FOR IMMEDIATE RELEASE
MONDAY: Native American community development project breaks ground in SE Portland
NAYA Generations combines early learning center, community center, intergenerational housing
Portland, Ore.—Community members gathered in southeast Portland Monday to break ground on the first phase of NAYA Generations, a comprehensive community development project designed around an early learning center, community longhouse, and intergenerational housing community in the Native American tradition. The project will bring foster children, permanent families, and elders together into a mutually supportive and service-intensive community.
Architectural renderings of the Generations project can be found at: http://tinyurl.com/NAYAgenerations
“The Generations project, an intergenerational housing community, is important to the Portland Native community because Native children are overrepresented in the State’s Foster Care system,” said Rey Espana, deputy director of the NAYA Family Center. “This project is a positive response to withdraw Native children from the foster care system and into permanent homes for adoption and or permanent guardianship.”
One in five Native American children in Multnomah County is in child welfare custody—a rate 26 times higher than white children. Native American youth are more likely to age out of foster care, experience homelessness, drop out of high school, fail to obtain a diploma, and experience mental health and wellness issues. The Portland Native American community, working with private and public partners, has devised NAYA Generations as an intervention—a place to provide Native American foster youth homes, families, and support to break the cycle of child welfare removal in our community.
In addition to barriers related to poverty levels and affordable housing, Native children are less likely to have access to early childhood education, leading to educational disparities that ultimately lead to average high school graduation rates well below the average levels for Portland Public Schools.

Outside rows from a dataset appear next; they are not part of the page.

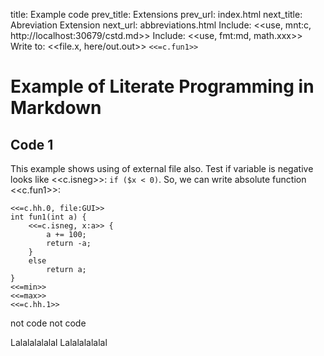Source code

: title:      Example code
prev_title: Extensions
prev_url:   index.html
next_title: Abreviation Extension
next_url:   abbreviations.html
Include:    <<use, mnt:c, http\://localhost\:30679/cstd.md>>
Include:    <<use, fmt:md, math.xxx>>
Write to:   <<file.x, here/out.out>> `<<=c.fun1>>`

Example of Literate Programming in Markdown
===========================================

Code 1
------

This example shows using of external file also.
Test if variable is negative looks like <<c.isneg>>: `if ($x <
0)`.
So, we can write absolute function <<c.fun1>>:

    <<=c.hh.0, file:GUI>>
    int fun1(int a) {
        <<=c.isneg, x:a>> {
            a += 100;
            return -a;
        }
        else
            return a;
    }
    <<=min>>
    <<=max>>
    <<=c.hh.1>>

not code
not code

Lalalalalalal
Lalalalalalal
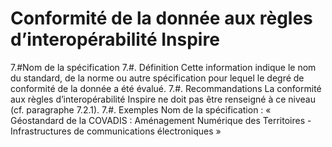 
<!-- Begin @data_dq_inspireconformities_specification.md -->

# Conformité de la donnée aux règles d’interopérabilité Inspire
7.#Nom de la spécification
7.#. Définition
Cette information indique le nom du standard, de la norme ou autre spécification pour lequel le degré de conformité de la donnée a été évalué.
7.#. Recommandations
La conformité aux règles d’interopérabilité Inspire ne doit pas être renseigné à ce niveau (cf. paragraphe 7.2.1).
7.#. Exemples
Nom de la spécification : « Géostandard de la COVADIS : Aménagement Numérique des Territoires - Infrastructures de communications électroniques »

<!-- End @data_dq_inspireconformities_specification.md -->

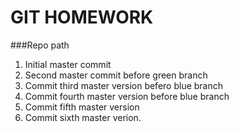# GIT HOMEWORK

###Repo path

1. Initial master commit
2. Second master commit before green branch
3. Commit third master version befero blue branch
4. Commit fourth master version before blue branch
5. Commit fifth master version
6. Commit sixth master verion.
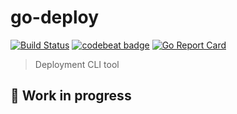 # go-deploy
[![Build Status](https://travis-ci.org/UKFast-Mobile/go-deploy.svg?branch=master)](https://travis-ci.org/UKFast-Mobile/go-deploy)
[![codebeat badge](https://codebeat.co/badges/7176d1f3-efeb-4341-8c29-0a4c2777bb97)](https://codebeat.co/projects/github-com-ukfast-mobile-go-deploy-master)
[![Go Report Card](https://goreportcard.com/badge/github.com/UKFast-Mobile/go-deploy)](https://goreportcard.com/report/github.com/UKFast-Mobile/go-deploy)

> Deployment CLI tool

## :hammer: Work in progress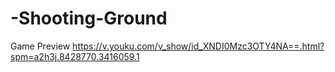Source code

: # -Shooting-Ground

Game Preview
https://v.youku.com/v_show/id_XNDI0Mzc3OTY4NA==.html?spm=a2h3j.8428770.3416059.1
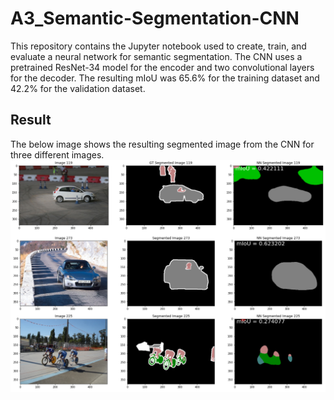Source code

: # A3_Semantic-Segmentation-CNN
This repository contains the Jupyter notebook used to create, train, and evaluate a neural network for semantic segmentation. The CNN uses a pretrained ResNet-34 model 
for the encoder and two convolutional layers for the decoder. The resulting mIoU was 65.6% for the training dataset and 42.2% for the validation dataset. 

## Result
The below image shows the resulting segmented image from the CNN for three different images.
![](images/segmented_img.PNG)
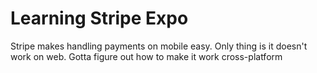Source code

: # Learning Stripe Expo

Stripe makes handling payments on mobile easy. Only thing is it doesn't work on web. Gotta figure out how to make it work cross-platform
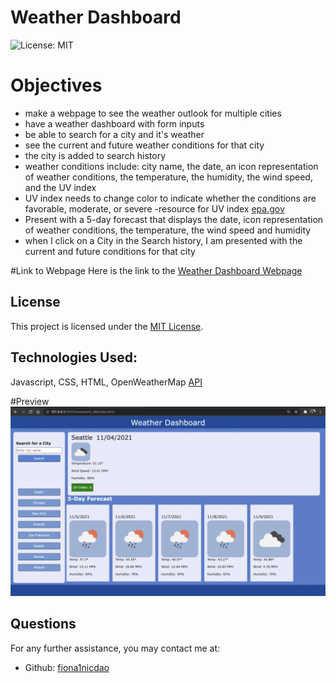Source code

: # Weather Dashboard
![License: MIT](<https://img.shields.io/badge/License-MIT-yellow.svg>)

# Objectives 
- make a webpage to see the weather outlook for multiple cities 
- have a weather dashboard with form inputs 
- be able to search for a city and it's weather 
- see the current and future weather conditions for that city 
- the city is added to search history 
- weather conditions include: city name, the date, an icon representation of weather conditions, the temperature, the humidity, the wind speed, and the UV index 
- UV index needs to change color to indicate whether the conditions are favorable, moderate, or severe 
-resource for UV index [epa.gov](https://www.epa.gov/sunsafety/uv-index-scale-0)
- Present with a 5-day forecast that displays the date, icon representation of weather conditions, the temperature, the wind speed and humidity 
- when I click on a City in the Search history, I am presented with the current and future conditions for that city 

#Link to Webpage 
Here is the link to the [Weather Dashboard Webpage](https://fiona1nicdao.github.io/Homework_06/)

 ## License 
  This project is licensed under the [MIT License](https://opensource.org/licenses/MIT).
## Technologies Used:
Javascript, CSS, HTML, OpenWeatherMap [API](https://openweathermap.org/api) 

#Preview
![WeatherDashboard](./images/weather.png)


 ## Questions
  For any further assistance, you may contact me at:
  * Github: [fiona1nicdao](<https://github.com/fiona1nicdao>)
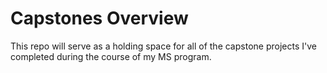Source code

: # Capstones Overview
This repo will serve as a holding space for all of the capstone projects I've completed during the course of my MS program.
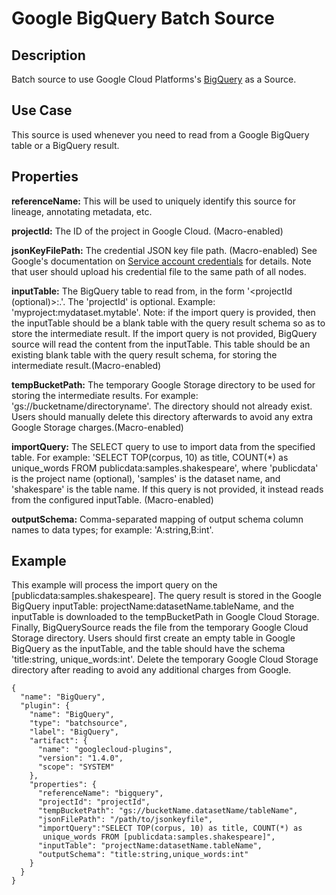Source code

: # Google BigQuery Batch Source


Description
-----------
Batch source to use Google Cloud Platforms's [BigQuery](https://cloud.google.com/bigquery/docs/) as a Source.

Use Case
--------
This source is used whenever you need to read from a Google BigQuery table or a BigQuery result.


Properties
----------
**referenceName:** This will be used to uniquely identify this source for lineage, annotating metadata, etc.

**projectId:** The ID of the project in Google Cloud. (Macro-enabled)

**jsonKeyFilePath:** The credential JSON key file path. (Macro-enabled)
See Google's documentation on [Service account credentials](https://cloud.google.com/storage/docs/authentication#generating-a-private-key) for details.
Note that user should upload his credential file to the same path of all nodes.

**inputTable:** The BigQuery table to read from, in the form '<projectId (optional)>:<datasetId>.<tableId>'.
The 'projectId' is optional. Example: 'myproject:mydataset.mytable'. Note: if the import query is provided,
then the inputTable should be a blank table with the query result schema so as to store the intermediate result.
If the import query is not provided, BigQuery source will read the content from the inputTable.
This table should be an existing blank table with the query result schema, for storing the intermediate result.(Macro-enabled)

**tempBucketPath:** The temporary Google Storage directory to be used for storing the intermediate results.
For example: 'gs://bucketname/directoryname'. The directory should not already exist. Users should manually delete
this directory afterwards to avoid any extra Google Storage charges.(Macro-enabled)

**importQuery:** The SELECT query to use to import data from the specified table.
For example: 'SELECT TOP(corpus, 10) as title, COUNT(*) as unique_words FROM publicdata:samples.shakespeare',
where 'publicdata' is the project name (optional), 'samples' is the dataset name, and 'shakespare' is the table name.
If this query is not provided, it instead reads from the configured inputTable. (Macro-enabled)

**outputSchema:** Comma-separated mapping of output schema column names to data types; for example: 'A:string,B:int'.

Example
-------
This example will process the import query on the [publicdata:samples.shakespeare]. The query result is
stored in the Google BigQuery inputTable: projectName:datasetName.tableName, and the inputTable is
downloaded to the tempBucketPath in Google Cloud Storage. Finally, BigQuerySource reads the
file from the temporary Google Cloud Storage directory. Users should first create an empty table in
Google BigQuery as the inputTable, and the table should have the schema
'title:string, unique_words:int'. Delete the temporary Google Cloud Storage directory after reading
to avoid any additional charges from Google.

    {
      "name": "BigQuery",
      "plugin": {
        "name": "BigQuery",
        "type": "batchsource",
        "label": "BigQuery",
        "artifact": {
          "name": "googlecloud-plugins",
          "version": "1.4.0",
          "scope": "SYSTEM"
        },
        "properties": {
          "referenceName": "bigquery",
          "projectId": "projectId",
          "tempBucketPath": "gs://bucketName.datasetName/tableName",
          "jsonFilePath": "/path/to/jsonkeyfile",
          "importQuery":"SELECT TOP(corpus, 10) as title, COUNT(*) as
           unique_words FROM [publicdata:samples.shakespeare]",
          "inputTable": "projectName:datasetName.tableName",
          "outputSchema": "title:string,unique_words:int"
        }
      }
    }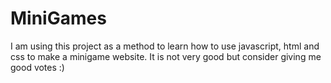 # MiniGames
I am using this project as a method to learn how to use javascript, html and css to make a minigame website. It is not very good but consider giving me good votes :)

The overall graduation rate for students in Portland Public Schools is 74%, while it is 51% for Native American students.
“Finding permanent, loving homes for children in foster care dramatically improves their opportunities and outcomes in life,” said City Commissioner Dan Saltzman. “The intergenerational model that Generations will use fosters healthy family dynamics, where elders live among adoptive families who can help nurture them, and in turn they are able to care for the children and families.”
NAYA’s partners in this effort include Portland Public Schools and the City of Portland, as well as Guardian Real Estate Services, the Oregon Department of Human Services, Oregon Child Development Coalition, Oregon Housing and Community Services, Multnomah County, Lents Neighborhood Association, Capital Pacific Bank, Carleton Hart Architecture, Meyer Memorial Trust, Enterprise Community Partners, JP Morgan Chase and LMC Construction.
“This new community represents years of hard work and collaboration among many,” said Thomas Brenneke, president of Guardian Real Estate Services. “It is an example of Guardian’s deep commitment to creative affordable housing concepts and the pursuit of public-private partnerships to make them happen.”
NAYA Generations’ permanent, community-supportive homes for vulnerable children in the foster care system prepares the next generation of Portland Native children for cultural, social, educational, and economic success.